_Task brief_
Which of the lines below contain the string "different"? Copy each one.

[Stored data entries]

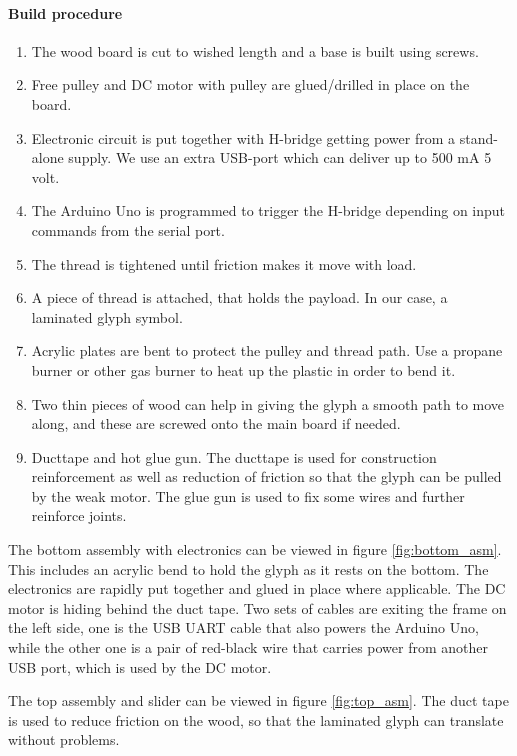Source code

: \paragraph{Build procedure}
\begin{enumerate}  
        \item The wood board is cut to wished length and a base is built using screws.
        \item Free pulley and DC motor with pulley are glued/drilled in place on the board.
        \item Electronic circuit is put together with H-bridge getting power from a stand-alone supply. We use an extra USB-port which can deliver up to 500 mA 5 volt.
        \item The Arduino Uno is programmed to trigger the H-bridge depending on input commands from the serial port.
        \item The thread is tightened until friction makes it move with load.
        \item A piece of thread is attached, that holds the payload. In our case, a laminated glyph symbol.
        \item Acrylic plates are bent to protect the pulley and thread path. Use a propane burner or other gas burner to heat up the plastic in order to bend it.
        \item Two thin pieces of wood can help in giving the glyph a smooth path to move along, and these are screwed onto the main board if needed.
        \item Ducttape and hot glue gun. The ducttape is used for construction reinforcement as well as reduction of friction so that the glyph can be pulled by the weak motor. The glue gun is used to fix some wires and further reinforce joints.
\end{enumerate}

The bottom assembly with electronics can be viewed in figure \ref{fig:bottom_asm}. This includes an acrylic bend to hold the glyph as it rests on the bottom. The electronics are rapidly put together and glued in place where applicable. The DC motor is hiding behind the duct tape. Two sets of cables are exiting the frame on the left side, one is the USB UART cable that also powers the Arduino Uno, while the other one is a pair of red-black wire that carries power from another USB port, which is used by the DC motor.

The top assembly and slider can be viewed in figure \ref{fig:top_asm}. The duct tape is used to reduce friction on the wood, so that the laminated glyph can translate without problems.

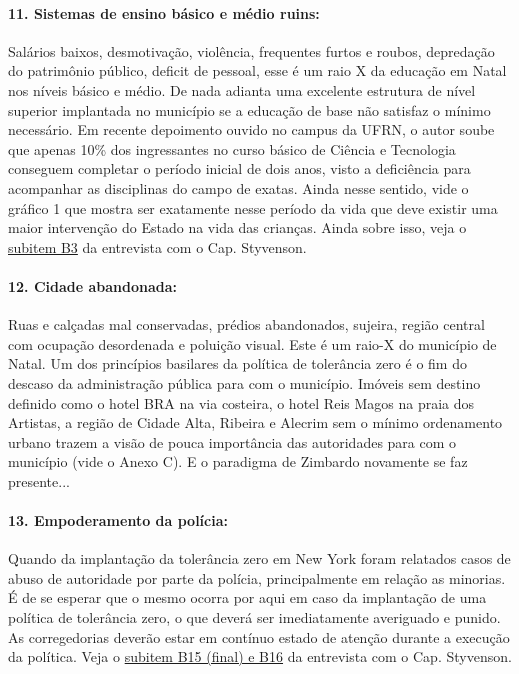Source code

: \documentclass[
	12pt,				%
	openright,			%
	twoside,			%
	a4paper,			%
	chapter=TITLE,		%
	section=TITLE,		%
	subsection=TITLE,	%
	subsubsection=TITLE,%
	spanish,            %
	english,			%
	brazil				%
	]{abntex2}
\begin{document}
\paragraph*{\textbf{11. Sistemas de ensino básico e médio ruins:}} Salários baixos, desmotivação, violência, frequentes furtos e roubos, depredação do patrimônio público, deficit de pessoal, esse é um raio X da educação em Natal nos níveis básico e médio. De nada adianta uma excelente estrutura de nível superior implantada no município se a educação de base não satisfaz o mínimo necessário. Em recente depoimento ouvido no campus da UFRN, o autor soube que apenas 10\% dos ingressantes no curso básico de Ciência e Tecnologia conseguem completar o período inicial de dois anos, visto a deficiência para acompanhar as disciplinas do campo de exatas. Ainda nesse sentido, vide o gráfico 1 que mostra ser exatamente nesse período da vida que deve existir uma maior intervenção do Estado na vida das crianças. Ainda sobre isso, veja o \hyperlink{B3}{subitem B3} da entrevista com o Cap. Styvenson.
\hypertarget{W12}{}
\paragraph*{\textbf{12. Cidade abandonada:}} Ruas e calçadas mal conservadas, prédios abandonados, sujeira, região central com ocupação desordenada e poluição visual. Este é um raio-X do município de Natal. Um dos princípios basilares da política de tolerância zero é o fim do descaso da administração pública para com o município. Imóveis sem destino definido como o hotel BRA na via costeira, o hotel Reis Magos na praia dos Artistas, a região de Cidade Alta, Ribeira e Alecrim sem o mínimo ordenamento urbano trazem a visão de pouca importância das autoridades para com o município (vide o Anexo C). E o paradigma de Zimbardo novamente se faz presente...
\hypertarget{W13}{}
\paragraph*{\textbf{13. Empoderamento da polícia:}} Quando da implantação da tolerância zero em New York foram relatados casos de abuso de autoridade por parte da polícia, principalmente em relação as minorias. É de se esperar que o mesmo ocorra por aqui em caso da implantação de uma política de tolerância zero, o que deverá ser imediatamente averiguado e punido. As corregedorias deverão estar em contínuo estado de atenção durante a execução da política. Veja o \hyperlink{B15A}{subitem B15 (final) e B16} da entrevista com o Cap. Styvenson.\\
\end{document}
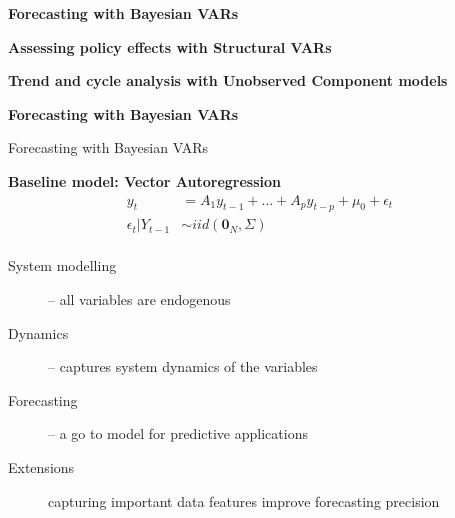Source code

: \documentclass[notes,blackandwhite,mathsans]{beamer}
\begin{document}
{
\begin{frame}


\bigskip\textbf{\color{mcxs3}Forecasting with Bayesian VARs}

\bigskip\textbf{\color{mcxs1}Assessing policy effects with Structural VARs}

\bigskip\textbf{\color{mcxs3}Trend and cycle analysis with Unobserved Component models}

\end{frame}
}














{
\begin{frame}

\begin{adjustwidth}{-0.5cm}{0cm}
\vspace{8.3cm}\Large
\textbf{{\color{mcxs2}Forecasting with} {\color{mcxs1}Bayesian VARs}}
\end{adjustwidth}

\end{frame}
}




\begin{frame}{Forecasting with Bayesian VARs}

\textbf{Baseline model: Vector Autoregression}
\begin{align*}
y_t &= A_1 y_{t-1} + \dots + A_p y_{t-p}  + \mu_0 + \epsilon_t\\[1ex]
\epsilon_t|Y_{t-1} &\sim iid\left(\mathbf{0}_N,\Sigma\right)\\
\end{align*}

\begin{description}
\item[System modelling] {\color{mcxs2}-- all variables are endogenous} 
\item[Dynamics] {\color{mcxs2}-- captures system dynamics of the variables} 
\item[Forecasting] {\color{mcxs2}-- a go to model for predictive applications} 
\item[Extensions] {\color{mcxs2} capturing important data features improve forecasting precision}
\end{description}
\end{frame}
\end{document}

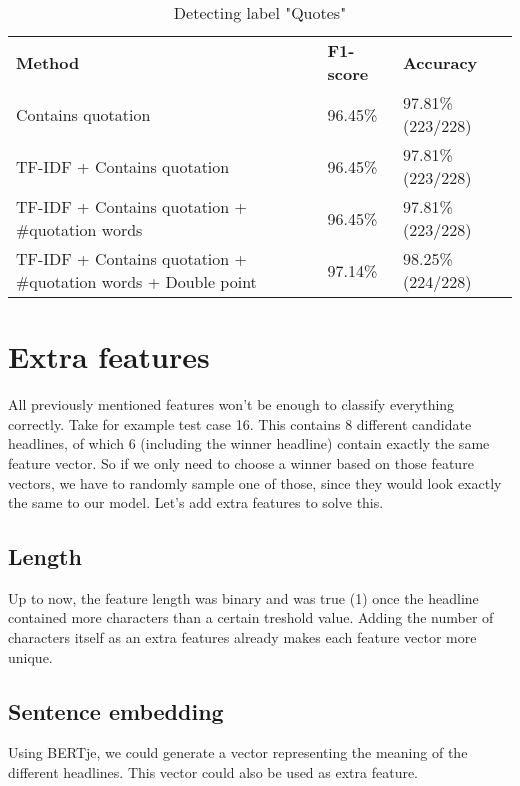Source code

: \documentclass{article}
\begin{document}
\begin{table}[]
\begin{tabular}{lll}
\textbf{Method}                                                & \textbf{F1-score} & \textbf{Accuracy} \\
Contains quotation                                             & 96.45\%           & 97.81\% (223/228) \\
TF-IDF + Contains quotation                                    & 96.45\%           & 97.81\% (223/228) \\
TF-IDF + Contains quotation + \#quotation words                & 96.45\%           & 97.81\% (223/228) \\
TF-IDF + Contains quotation + \#quotation words + Double point & 97.14\%           & 98.25\% (224/228)
\end{tabular}
\caption{Detecting label "Quotes"}
\label{tab:quotations}
\end{table}


\section{Extra features}
All previously mentioned features won't be enough to classify everything correctly. Take for example test case 16. This contains 8 different candidate headlines, of which 6 (including the winner headline) contain exactly the same feature vector. So if we only need to choose a winner based on those feature vectors, we have to randomly sample one of those, since they would look exactly the same to our model. Let's add extra features to solve this.

\subsection{Length}
Up to now, the feature length was binary and was true (1) once the headline contained more characters than a certain treshold value. Adding the number of characters itself as an extra features already makes each feature vector more unique.

\subsection{Sentence embedding}
Using BERTje, we could generate a vector representing the meaning of the different headlines. This vector could also be used as extra feature.
\end{document}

_Expected answer_
All previously mentioned features won't be enough to classify everything correctly. Take for example test case 16. This contains 8 different candidate headlines, of which 6 (including the winner headline) contain exactly the same feature vector. So if we only need to choose a winner based on those feature vectors, we have to randomly sample one of those, since they would look exactly the same to our model. Let's add extra features to solve this.
Using BERTje, we could generate a vector representing the meaning of the different headlines. This vector could also be used as extra feature.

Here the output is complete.